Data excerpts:
########
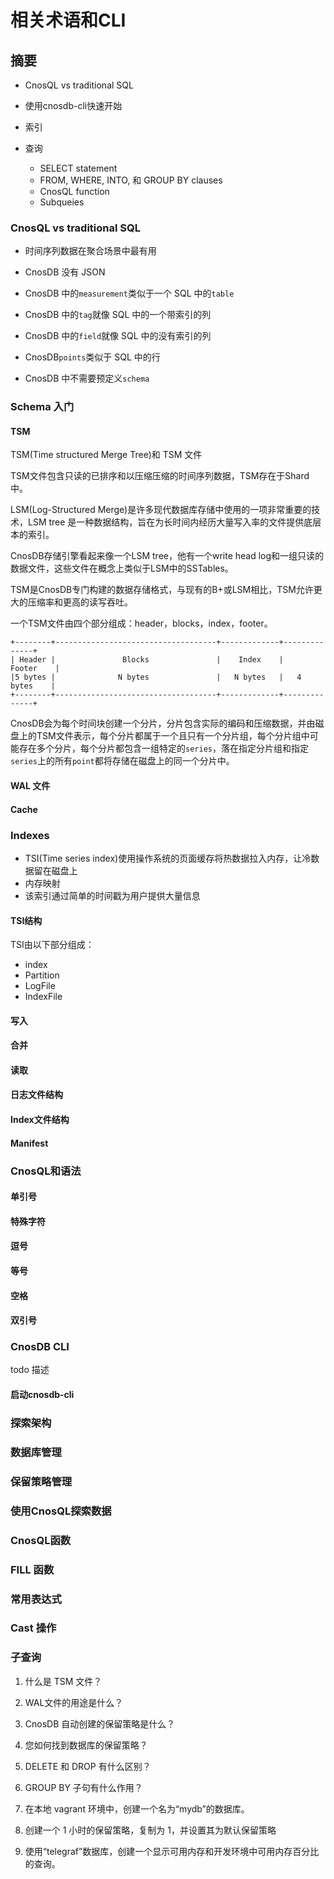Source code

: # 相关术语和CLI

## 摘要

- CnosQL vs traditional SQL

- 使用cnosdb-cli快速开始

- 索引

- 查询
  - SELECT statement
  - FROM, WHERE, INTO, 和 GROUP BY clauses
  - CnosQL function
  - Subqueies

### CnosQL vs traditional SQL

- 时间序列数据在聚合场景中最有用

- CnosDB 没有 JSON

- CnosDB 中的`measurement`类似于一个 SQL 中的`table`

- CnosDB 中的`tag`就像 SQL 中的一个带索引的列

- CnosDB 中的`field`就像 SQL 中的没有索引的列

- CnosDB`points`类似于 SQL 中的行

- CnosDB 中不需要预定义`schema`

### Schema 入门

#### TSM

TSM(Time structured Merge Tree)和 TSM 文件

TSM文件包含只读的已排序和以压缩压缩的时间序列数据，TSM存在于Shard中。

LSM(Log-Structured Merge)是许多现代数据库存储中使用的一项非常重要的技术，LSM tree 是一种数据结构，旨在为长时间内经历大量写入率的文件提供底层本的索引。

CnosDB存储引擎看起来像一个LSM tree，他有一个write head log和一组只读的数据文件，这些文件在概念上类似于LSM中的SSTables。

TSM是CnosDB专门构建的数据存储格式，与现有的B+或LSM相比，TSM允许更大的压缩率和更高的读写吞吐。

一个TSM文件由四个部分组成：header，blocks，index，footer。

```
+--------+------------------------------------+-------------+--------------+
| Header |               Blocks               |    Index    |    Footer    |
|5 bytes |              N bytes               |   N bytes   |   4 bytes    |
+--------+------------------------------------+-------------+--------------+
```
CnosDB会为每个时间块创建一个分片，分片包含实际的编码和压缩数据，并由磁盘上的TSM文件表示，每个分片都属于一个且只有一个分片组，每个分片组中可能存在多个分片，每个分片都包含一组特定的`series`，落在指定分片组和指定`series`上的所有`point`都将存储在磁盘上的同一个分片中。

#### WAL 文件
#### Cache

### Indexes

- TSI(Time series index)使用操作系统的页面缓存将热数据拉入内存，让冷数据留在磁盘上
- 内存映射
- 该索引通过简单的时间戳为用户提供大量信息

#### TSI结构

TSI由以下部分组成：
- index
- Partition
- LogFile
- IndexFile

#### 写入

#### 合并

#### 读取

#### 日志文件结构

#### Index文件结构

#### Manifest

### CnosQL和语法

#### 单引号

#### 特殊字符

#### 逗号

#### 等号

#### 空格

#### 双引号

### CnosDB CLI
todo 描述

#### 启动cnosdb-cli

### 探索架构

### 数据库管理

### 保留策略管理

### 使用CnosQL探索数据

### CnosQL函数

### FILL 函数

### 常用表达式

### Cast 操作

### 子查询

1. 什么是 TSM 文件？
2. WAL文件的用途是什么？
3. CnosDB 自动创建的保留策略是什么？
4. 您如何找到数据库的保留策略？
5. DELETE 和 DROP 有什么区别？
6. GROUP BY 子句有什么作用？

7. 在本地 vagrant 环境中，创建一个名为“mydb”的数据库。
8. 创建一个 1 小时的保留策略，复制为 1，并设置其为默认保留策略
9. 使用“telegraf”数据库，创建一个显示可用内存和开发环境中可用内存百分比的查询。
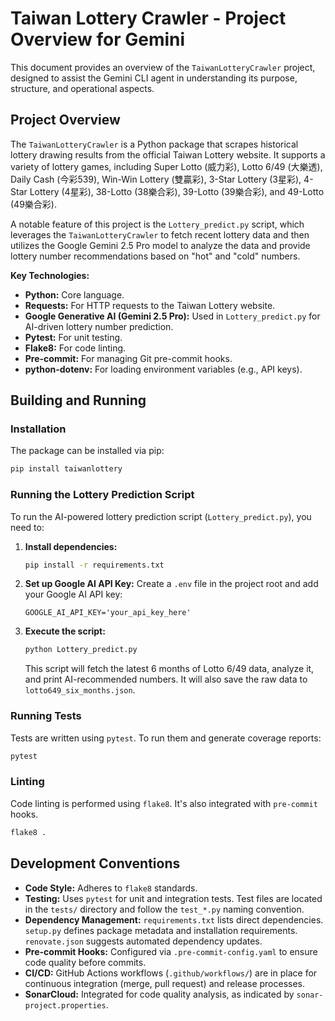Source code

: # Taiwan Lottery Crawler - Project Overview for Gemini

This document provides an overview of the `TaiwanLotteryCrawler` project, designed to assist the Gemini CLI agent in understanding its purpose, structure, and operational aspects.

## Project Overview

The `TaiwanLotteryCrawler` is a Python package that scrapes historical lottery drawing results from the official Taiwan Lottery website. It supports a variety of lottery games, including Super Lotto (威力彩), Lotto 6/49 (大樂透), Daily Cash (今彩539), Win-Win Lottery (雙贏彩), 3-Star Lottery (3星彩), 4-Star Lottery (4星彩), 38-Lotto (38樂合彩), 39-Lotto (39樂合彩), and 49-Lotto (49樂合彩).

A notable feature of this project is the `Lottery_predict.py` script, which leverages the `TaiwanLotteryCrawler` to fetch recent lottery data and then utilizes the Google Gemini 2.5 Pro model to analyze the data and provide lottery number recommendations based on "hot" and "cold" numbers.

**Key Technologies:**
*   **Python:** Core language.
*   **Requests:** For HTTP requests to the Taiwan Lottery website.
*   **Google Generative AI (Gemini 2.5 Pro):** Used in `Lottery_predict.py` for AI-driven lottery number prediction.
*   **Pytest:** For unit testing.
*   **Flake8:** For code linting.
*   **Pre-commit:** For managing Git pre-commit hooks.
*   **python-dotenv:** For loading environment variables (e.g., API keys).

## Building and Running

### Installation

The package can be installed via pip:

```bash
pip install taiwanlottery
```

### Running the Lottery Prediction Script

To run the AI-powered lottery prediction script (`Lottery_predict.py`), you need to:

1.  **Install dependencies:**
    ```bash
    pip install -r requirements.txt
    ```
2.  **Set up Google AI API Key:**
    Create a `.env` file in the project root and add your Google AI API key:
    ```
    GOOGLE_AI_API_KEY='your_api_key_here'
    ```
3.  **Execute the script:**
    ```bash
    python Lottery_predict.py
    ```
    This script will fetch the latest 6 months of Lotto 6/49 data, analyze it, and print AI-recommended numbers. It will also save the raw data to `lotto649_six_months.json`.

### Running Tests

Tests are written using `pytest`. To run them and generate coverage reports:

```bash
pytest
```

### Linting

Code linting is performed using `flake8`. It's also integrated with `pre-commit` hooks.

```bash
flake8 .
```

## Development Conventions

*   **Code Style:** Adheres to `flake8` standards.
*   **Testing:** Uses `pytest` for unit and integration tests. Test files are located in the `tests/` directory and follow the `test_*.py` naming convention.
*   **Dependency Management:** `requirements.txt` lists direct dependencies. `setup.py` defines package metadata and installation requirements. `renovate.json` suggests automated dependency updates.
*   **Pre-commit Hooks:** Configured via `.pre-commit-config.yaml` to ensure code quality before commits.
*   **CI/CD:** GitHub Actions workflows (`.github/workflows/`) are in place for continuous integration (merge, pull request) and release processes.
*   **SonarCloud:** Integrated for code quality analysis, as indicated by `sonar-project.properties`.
########
* Exercise requirements *
Would you write out each entry word for word and omit the images?

* Response *
Source code

: # 相关术语和CLI

## 摘要

- CnosQL vs traditional SQL

- 使用cnosdb-cli快速开始

- 索引

- 查询
  - SELECT statement
  - FROM, WHERE, INTO, 和 GROUP BY clauses
  - CnosQL function
  - Subqueies

### CnosQL vs traditional SQL

- 时间序列数据在聚合场景中最有用

- CnosDB 没有 JSON

- CnosDB 中的`measurement`类似于一个 SQL 中的`table`

- CnosDB 中的`tag`就像 SQL 中的一个带索引的列

- CnosDB 中的`field`就像 SQL 中的没有索引的列

- CnosDB`points`类似于 SQL 中的行

- CnosDB 中不需要预定义`schema`

### Schema 入门

#### TSM

TSM(Time structured Merge Tree)和 TSM 文件

TSM文件包含只读的已排序和以压缩压缩的时间序列数据，TSM存在于Shard中。

LSM(Log-Structured Merge)是许多现代数据库存储中使用的一项非常重要的技术，LSM tree 是一种数据结构，旨在为长时间内经历大量写入率的文件提供底层本的索引。

CnosDB存储引擎看起来像一个LSM tree，他有一个write head log和一组只读的数据文件，这些文件在概念上类似于LSM中的SSTables。

TSM是CnosDB专门构建的数据存储格式，与现有的B+或LSM相比，TSM允许更大的压缩率和更高的读写吞吐。

一个TSM文件由四个部分组成：header，blocks，index，footer。

```
+--------+------------------------------------+-------------+--------------+
| Header |               Blocks               |    Index    |    Footer    |
|5 bytes |              N bytes               |   N bytes   |   4 bytes    |
+--------+------------------------------------+-------------+--------------+
```
CnosDB会为每个时间块创建一个分片，分片包含实际的编码和压缩数据，并由磁盘上的TSM文件表示，每个分片都属于一个且只有一个分片组，每个分片组中可能存在多个分片，每个分片都包含一组特定的`series`，落在指定分片组和指定`series`上的所有`point`都将存储在磁盘上的同一个分片中。

#### WAL 文件
#### Cache

### Indexes

- TSI(Time series index)使用操作系统的页面缓存将热数据拉入内存，让冷数据留在磁盘上
- 内存映射
- 该索引通过简单的时间戳为用户提供大量信息

#### TSI结构

TSI由以下部分组成：
- index
- Partition
- LogFile
- IndexFile

#### 写入

#### 合并

#### 读取

#### 日志文件结构

#### Index文件结构

#### Manifest

### CnosQL和语法

#### 单引号

#### 特殊字符

#### 逗号

#### 等号

#### 空格

#### 双引号

### CnosDB CLI
todo 描述

#### 启动cnosdb-cli

### 探索架构

### 数据库管理

### 保留策略管理

### 使用CnosQL探索数据

### CnosQL函数

### FILL 函数

### 常用表达式

### Cast 操作

### 子查询

1. 什么是 TSM 文件？
2. WAL文件的用途是什么？
3. CnosDB 自动创建的保留策略是什么？
4. 您如何找到数据库的保留策略？
5. DELETE 和 DROP 有什么区别？
6. GROUP BY 子句有什么作用？

7. 在本地 vagrant 环境中，创建一个名为“mydb”的数据库。
8. 创建一个 1 小时的保留策略，复制为 1，并设置其为默认保留策略
9. 使用“telegraf”数据库，创建一个显示可用内存和开发环境中可用内存百分比的查询。
Source code

: # Taiwan Lottery Crawler - Project Overview for Gemini

This document provides an overview of the `TaiwanLotteryCrawler` project, designed to assist the Gemini CLI agent in understanding its purpose, structure, and operational aspects.

## Project Overview

The `TaiwanLotteryCrawler` is a Python package that scrapes historical lottery drawing results from the official Taiwan Lottery website. It supports a variety of lottery games, including Super Lotto (威力彩), Lotto 6/49 (大樂透), Daily Cash (今彩539), Win-Win Lottery (雙贏彩), 3-Star Lottery (3星彩), 4-Star Lottery (4星彩), 38-Lotto (38樂合彩), 39-Lotto (39樂合彩), and 49-Lotto (49樂合彩).

A notable feature of this project is the `Lottery_predict.py` script, which leverages the `TaiwanLotteryCrawler` to fetch recent lottery data and then utilizes the Google Gemini 2.5 Pro model to analyze the data and provide lottery number recommendations based on "hot" and "cold" numbers.

**Key Technologies:**
*   **Python:** Core language.
*   **Requests:** For HTTP requests to the Taiwan Lottery website.
*   **Google Generative AI (Gemini 2.5 Pro):** Used in `Lottery_predict.py` for AI-driven lottery number prediction.
*   **Pytest:** For unit testing.
*   **Flake8:** For code linting.
*   **Pre-commit:** For managing Git pre-commit hooks.
*   **python-dotenv:** For loading environment variables (e.g., API keys).

## Building and Running

### Installation

The package can be installed via pip:

```bash
pip install taiwanlottery
```

### Running the Lottery Prediction Script

To run the AI-powered lottery prediction script (`Lottery_predict.py`), you need to:

1.  **Install dependencies:**
    ```bash
    pip install -r requirements.txt
    ```
2.  **Set up Google AI API Key:**
    Create a `.env` file in the project root and add your Google AI API key:
    ```
    GOOGLE_AI_API_KEY='your_api_key_here'
    ```
3.  **Execute the script:**
    ```bash
    python Lottery_predict.py
    ```
    This script will fetch the latest 6 months of Lotto 6/49 data, analyze it, and print AI-recommended numbers. It will also save the raw data to `lotto649_six_months.json`.

### Running Tests

Tests are written using `pytest`. To run them and generate coverage reports:

```bash
pytest
```

### Linting

Code linting is performed using `flake8`. It's also integrated with `pre-commit` hooks.

```bash
flake8 .
```

## Development Conventions

*   **Code Style:** Adheres to `flake8` standards.
*   **Testing:** Uses `pytest` for unit and integration tests. Test files are located in the `tests/` directory and follow the `test_*.py` naming convention.
*   **Dependency Management:** `requirements.txt` lists direct dependencies. `setup.py` defines package metadata and installation requirements. `renovate.json` suggests automated dependency updates.
*   **Pre-commit Hooks:** Configured via `.pre-commit-config.yaml` to ensure code quality before commits.
*   **CI/CD:** GitHub Actions workflows (`.github/workflows/`) are in place for continuous integration (merge, pull request) and release processes.
*   **SonarCloud:** Integrated for code quality analysis, as indicated by `sonar-project.properties`.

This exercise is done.